Add Support for: netcraft.com
https://searchdns.netcraft.com/?restriction=site+ends+with&host=google.com

class NetcraftEnum(enumratorBaseThreaded):
    def __init__(self, domain, subdomains=None, q=None, silent=False, verbose=True):
        subdomains = subdomains or []
        self.base_url = 'https://searchdns.netcraft.com/?restriction=site+ends+with&host={domain}'
        self.engine_name = "Netcraft"
        self.lock = threading.Lock()
        super(NetcraftEnum, self).__init__(self.base_url, self.engine_name, domain, subdomains, q=q, silent=silent, verbose=verbose)
        self.q = q
        return

    def req(self, url, cookies=None):
        cookies = cookies or {}
        try:
            resp = self.session.get(url, headers=self.headers, timeout=self.timeout, cookies=cookies)
        except Exception as e:
            self.print_(e)
            resp = None
        return resp

    def get_next(self, resp):
        link_regx = re.compile('<A href="(.*?)"><b>Next page</b></a>')
        link = link_regx.findall(resp)
        link = re.sub('host=.*?%s' % self.domain, 'host=%s' % self.domain, link[0])
        url = 'http://searchdns.netcraft.com' + link
        return url

    def create_cookies(self, cookie):
        cookies = dict()
        cookies_list = cookie[0:cookie.find(';')].split("=")
        cookies[cookies_list[0]] = cookies_list[1]
        # hashlib.sha1 requires utf-8 encoded str
        cookies['netcraft_js_verification_response'] = hashlib.sha1(urllib.unquote(cookies_list[1]).encode('utf-8')).hexdigest()
        return cookies

    def get_cookies(self, headers):
        if 'set-cookie' in headers:
            cookies = self.create_cookies(headers['set-cookie'])
        else:
            cookies = {}
        return cookies

    def enumerate(self):
        start_url = self.base_url.format(domain='example.com')
        resp = self.req(start_url)
        cookies = self.get_cookies(resp.headers)
        url = self.base_url.format(domain=self.domain)
        while True:
            resp = self.get_response(self.req(url, cookies))
            self.extract_domains(resp)
            if 'Next page' not in resp:
                return self.subdomains
                break
            url = self.get_next(resp)

    def extract_domains(self, resp):
        links_list = list()
        link_regx = re.compile('<a href="http://toolbar.netcraft.com/site_report\?url=(.*)">')
        try:
            links_list = link_regx.findall(resp)
            for link in links_list:
                subdomain = urlparse.urlparse(link).netloc
                if not subdomain.endswith(self.domain):
                    continue
                if subdomain and subdomain not in self.subdomains and subdomain != self.domain:
                    if self.verbose:
                        self.print_("%s%s: %s%s" % (R, self.engine_name, W, subdomain))
                    self.subdomains.append(subdomain.strip())
        except Exception:
            pass
        return links_list

Answer 5 · 2019-11-08T20:38:31.000Z

Hello, Threatcrowd is already implemented: https://github.com/Edu4rdSHL/findomain/blob/eda29344fe014f1a0034ededfc74b4daa941aa8e/src/lib.rs#L492-L500

certificatedetails.com doesn't provide a valid JSON.
transparencyreport.google.com doesn't provide valid JSONs (the first one provides a JSON but it says error).
Github and Netcraft also doesn't provide valid JSONs.

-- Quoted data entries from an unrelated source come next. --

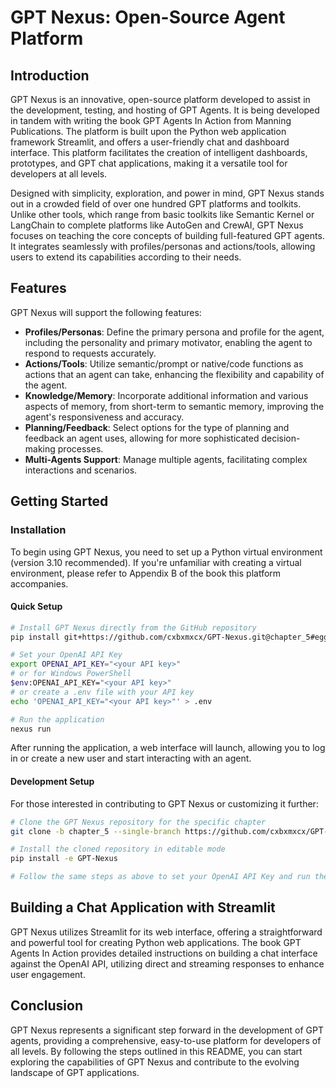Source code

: # GPT Nexus: Open-Source Agent Platform

## Introduction

GPT Nexus is an innovative, open-source platform developed to assist in the development, testing, and hosting of GPT Agents. It is being developed in tandem with writing the book GPT Agents In Action from Manning Publications. The platform is built upon the Python web application framework Streamlit, and offers a user-friendly chat and dashboard interface. This platform facilitates the creation of intelligent dashboards, prototypes, and GPT chat applications, making it a versatile tool for developers at all levels.

Designed with simplicity, exploration, and power in mind, GPT Nexus stands out in a crowded field of over one hundred GPT platforms and toolkits. Unlike other tools, which range from basic toolkits like Semantic Kernel or LangChain to complete platforms like AutoGen and CrewAI, GPT Nexus focuses on teaching the core concepts of building full-featured GPT agents. It integrates seamlessly with profiles/personas and actions/tools, allowing users to extend its capabilities according to their needs.

## Features
GPT Nexus will support the following features:
- **Profiles/Personas**: Define the primary persona and profile for the agent, including the personality and primary motivator, enabling the agent to respond to requests accurately.
- **Actions/Tools**: Utilize semantic/prompt or native/code functions as actions that an agent can take, enhancing the flexibility and capability of the agent.
- **Knowledge/Memory**: Incorporate additional information and various aspects of memory, from short-term to semantic memory, improving the agent's responsiveness and accuracy.
- **Planning/Feedback**: Select options for the type of planning and feedback an agent uses, allowing for more sophisticated decision-making processes.
- **Multi-Agents Support**: Manage multiple agents, facilitating complex interactions and scenarios.

## Getting Started

### Installation

To begin using GPT Nexus, you need to set up a Python virtual environment (version 3.10 recommended). If you're unfamiliar with creating a virtual environment, please refer to Appendix B of the book this platform accompanies.

#### Quick Setup

```bash
# Install GPT Nexus directly from the GitHub repository
pip install git+https://github.com/cxbxmxcx/GPT-Nexus.git@chapter_5#egg=gpt-nexus

# Set your OpenAI API Key
export OPENAI_API_KEY="<your API key>"
# or for Windows PowerShell
$env:OPENAI_API_KEY="<your API key>"
# or create a .env file with your API key
echo 'OPENAI_API_KEY="<your API key>"' > .env

# Run the application
nexus run
```

After running the application, a web interface will launch, allowing you to log in or create a new user and start interacting with an agent.

#### Development Setup

For those interested in contributing to GPT Nexus or customizing it further:

```bash
# Clone the GPT Nexus repository for the specific chapter
git clone -b chapter_5 --single-branch https://github.com/cxbxmxcx/GPT-Nexus.git

# Install the cloned repository in editable mode
pip install -e GPT-Nexus

# Follow the same steps as above to set your OpenAI API Key and run the application
```

## Building a Chat Application with Streamlit

GPT Nexus utilizes Streamlit for its web interface, offering a straightforward and powerful tool for creating Python web applications. The book GPT Agents In Action provides detailed instructions on building a chat interface against the OpenAI API, utilizing direct and streaming responses to enhance user engagement.

## Conclusion

GPT Nexus represents a significant step forward in the development of GPT agents, providing a comprehensive, easy-to-use platform for developers of all levels. By following the steps outlined in this README, you can start exploring the capabilities of GPT Nexus and contribute to the evolving landscape of GPT applications.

I will ONLY add APIs that reply with a proper JSON output like https://jonlu.ca/anubis/subdomains/google.com.

Answer 6 · 2019-11-09T16:58:56.000Z

I just looked at the WaybackMachine API, that should work with the following URLs...
http://web.archive.org/cdx/search/cdx?url=example.com*&output=txt
http://web.archive.org/cdx/search/cdx?url=example.com*&output=json
http://web.archive.org/cdx/search/cdx?url=example.com*&output=txt&limit=999999
https://github.com/internetarchive/wayback/tree/master/wayback-cdx-server#filtering

Answer 7 · 2019-12-16T03:50:56.000Z

Closing, new APIs requests should be in new issues for easy management.